Raw data ::
»»

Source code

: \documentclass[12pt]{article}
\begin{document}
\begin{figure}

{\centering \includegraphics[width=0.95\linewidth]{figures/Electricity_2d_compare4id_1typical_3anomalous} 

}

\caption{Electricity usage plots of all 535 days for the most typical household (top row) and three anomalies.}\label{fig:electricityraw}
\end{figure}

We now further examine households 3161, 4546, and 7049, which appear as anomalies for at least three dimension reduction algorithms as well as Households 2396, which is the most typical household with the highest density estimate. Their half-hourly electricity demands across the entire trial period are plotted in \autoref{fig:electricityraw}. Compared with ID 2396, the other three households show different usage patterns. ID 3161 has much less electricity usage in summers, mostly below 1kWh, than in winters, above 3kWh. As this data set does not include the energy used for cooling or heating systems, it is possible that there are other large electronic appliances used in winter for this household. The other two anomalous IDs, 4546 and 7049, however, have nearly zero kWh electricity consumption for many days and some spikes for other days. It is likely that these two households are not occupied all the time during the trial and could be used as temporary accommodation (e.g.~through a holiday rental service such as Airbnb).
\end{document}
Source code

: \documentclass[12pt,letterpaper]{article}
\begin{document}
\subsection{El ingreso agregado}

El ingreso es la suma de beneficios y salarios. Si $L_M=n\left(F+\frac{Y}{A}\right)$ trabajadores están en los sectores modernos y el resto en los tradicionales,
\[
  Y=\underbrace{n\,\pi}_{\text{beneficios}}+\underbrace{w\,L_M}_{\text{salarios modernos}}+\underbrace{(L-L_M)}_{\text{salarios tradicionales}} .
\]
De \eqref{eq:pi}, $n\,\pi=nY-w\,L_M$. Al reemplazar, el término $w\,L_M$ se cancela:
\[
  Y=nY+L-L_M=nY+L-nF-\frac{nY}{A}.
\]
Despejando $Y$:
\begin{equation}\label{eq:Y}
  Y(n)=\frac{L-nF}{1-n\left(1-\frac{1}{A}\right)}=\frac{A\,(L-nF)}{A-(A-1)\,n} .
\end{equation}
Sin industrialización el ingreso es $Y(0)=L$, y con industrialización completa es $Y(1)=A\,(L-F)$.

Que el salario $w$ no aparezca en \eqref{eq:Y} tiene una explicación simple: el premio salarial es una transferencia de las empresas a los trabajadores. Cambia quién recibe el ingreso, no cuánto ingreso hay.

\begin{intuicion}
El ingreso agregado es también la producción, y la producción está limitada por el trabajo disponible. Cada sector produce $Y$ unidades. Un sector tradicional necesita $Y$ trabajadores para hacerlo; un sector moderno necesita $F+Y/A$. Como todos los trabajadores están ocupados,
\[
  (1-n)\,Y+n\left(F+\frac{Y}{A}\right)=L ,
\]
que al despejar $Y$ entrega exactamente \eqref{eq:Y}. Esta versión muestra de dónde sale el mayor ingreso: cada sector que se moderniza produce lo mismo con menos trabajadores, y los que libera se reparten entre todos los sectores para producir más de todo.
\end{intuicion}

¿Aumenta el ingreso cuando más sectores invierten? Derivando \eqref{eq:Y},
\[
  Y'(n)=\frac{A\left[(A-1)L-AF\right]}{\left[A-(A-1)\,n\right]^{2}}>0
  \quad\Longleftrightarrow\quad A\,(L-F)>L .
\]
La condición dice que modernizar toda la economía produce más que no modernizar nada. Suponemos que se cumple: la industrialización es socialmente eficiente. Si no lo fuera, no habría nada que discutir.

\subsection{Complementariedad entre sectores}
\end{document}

««

Aim of the task :: The records above must be transcribed in full, word for word.

Response to this exercise ::
Source code

: \documentclass[12pt]{article}
\begin{document}
\begin{figure}

{\centering \includegraphics[width=0.95\linewidth]{figures/Electricity_2d_compare4id_1typical_3anomalous} 

}

\caption{Electricity usage plots of all 535 days for the most typical household (top row) and three anomalies.}\label{fig:electricityraw}
\end{figure}

We now further examine households 3161, 4546, and 7049, which appear as anomalies for at least three dimension reduction algorithms as well as Households 2396, which is the most typical household with the highest density estimate. Their half-hourly electricity demands across the entire trial period are plotted in \autoref{fig:electricityraw}. Compared with ID 2396, the other three households show different usage patterns. ID 3161 has much less electricity usage in summers, mostly below 1kWh, than in winters, above 3kWh. As this data set does not include the energy used for cooling or heating systems, it is possible that there are other large electronic appliances used in winter for this household. The other two anomalous IDs, 4546 and 7049, however, have nearly zero kWh electricity consumption for many days and some spikes for other days. It is likely that these two households are not occupied all the time during the trial and could be used as temporary accommodation (e.g.~through a holiday rental service such as Airbnb).
\end{document}
Source code

: \documentclass[12pt,letterpaper]{article}
\begin{document}
\subsection{El ingreso agregado}

El ingreso es la suma de beneficios y salarios. Si $L_M=n\left(F+\frac{Y}{A}\right)$ trabajadores están en los sectores modernos y el resto en los tradicionales,
\[
  Y=\underbrace{n\,\pi}_{\text{beneficios}}+\underbrace{w\,L_M}_{\text{salarios modernos}}+\underbrace{(L-L_M)}_{\text{salarios tradicionales}} .
\]
De \eqref{eq:pi}, $n\,\pi=nY-w\,L_M$. Al reemplazar, el término $w\,L_M$ se cancela:
\[
  Y=nY+L-L_M=nY+L-nF-\frac{nY}{A}.
\]
Despejando $Y$:
\begin{equation}\label{eq:Y}
  Y(n)=\frac{L-nF}{1-n\left(1-\frac{1}{A}\right)}=\frac{A\,(L-nF)}{A-(A-1)\,n} .
\end{equation}
Sin industrialización el ingreso es $Y(0)=L$, y con industrialización completa es $Y(1)=A\,(L-F)$.

Que el salario $w$ no aparezca en \eqref{eq:Y} tiene una explicación simple: el premio salarial es una transferencia de las empresas a los trabajadores. Cambia quién recibe el ingreso, no cuánto ingreso hay.

\begin{intuicion}
El ingreso agregado es también la producción, y la producción está limitada por el trabajo disponible. Cada sector produce $Y$ unidades. Un sector tradicional necesita $Y$ trabajadores para hacerlo; un sector moderno necesita $F+Y/A$. Como todos los trabajadores están ocupados,
\[
  (1-n)\,Y+n\left(F+\frac{Y}{A}\right)=L ,
\]
que al despejar $Y$ entrega exactamente \eqref{eq:Y}. Esta versión muestra de dónde sale el mayor ingreso: cada sector que se moderniza produce lo mismo con menos trabajadores, y los que libera se reparten entre todos los sectores para producir más de todo.
\end{intuicion}

¿Aumenta el ingreso cuando más sectores invierten? Derivando \eqref{eq:Y},
\[
  Y'(n)=\frac{A\left[(A-1)L-AF\right]}{\left[A-(A-1)\,n\right]^{2}}>0
  \quad\Longleftrightarrow\quad A\,(L-F)>L .
\]
La condición dice que modernizar toda la economía produce más que no modernizar nada. Suponemos que se cumple: la industrialización es socialmente eficiente. Si no lo fuera, no habría nada que discutir.

\subsection{Complementariedad entre sectores}
\end{document}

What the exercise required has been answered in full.